**WHAT YOU HAVE TO DO**. Work out the number of lines in the listing that include the string "telas". Reply with that number alone.

**RECORDS PROVIDED**.
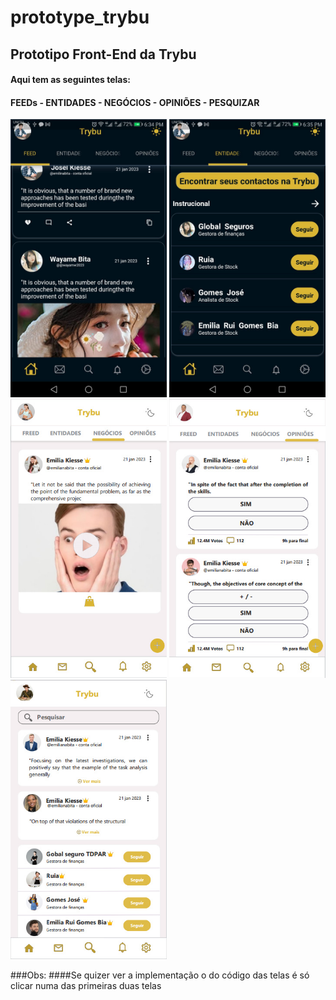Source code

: # prototype_trybu
## Prototipo Front-End da Trybu
#### Aqui tem as seguintes telas:
#### FEEDs - ENTIDADES - NEGÓCIOS - OPINIÕES - PESQUIZAR
<a href="https://github.com/Katsu-vie/proto_trybu/blob/main/lib/pages/home/feeds_page.dart"><img src ='https://github.com/Katsu-vie/proto_trybu/blob/main/assets/T1.jpeg?raw=true' width='250'></a>   <a href="https://github.com/Katsu-vie/proto_trybu/blob/main/lib/pages/home/Entities_page.dart"><img src ='https://github.com/Katsu-vie/proto_trybu/blob/main/assets/T2.jpeg?raw=true' width='250'></a>   <img src ='https://raw.githubusercontent.com/Katsu-vie/proto_trybu/main/assets/T6.jpg' width='250'>   <img src ='https://raw.githubusercontent.com/Katsu-vie/proto_trybu/main/assets/T7.jpg' width='250'>   <img src ='https://raw.githubusercontent.com/Katsu-vie/proto_trybu/main/assets/T8.jpg' width='250'>

###Obs:
####Se quizer ver a implementação o do código das telas é só clicar numa das primeiras duas telas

**SOLUTION TO THIS EXERCISE**. 2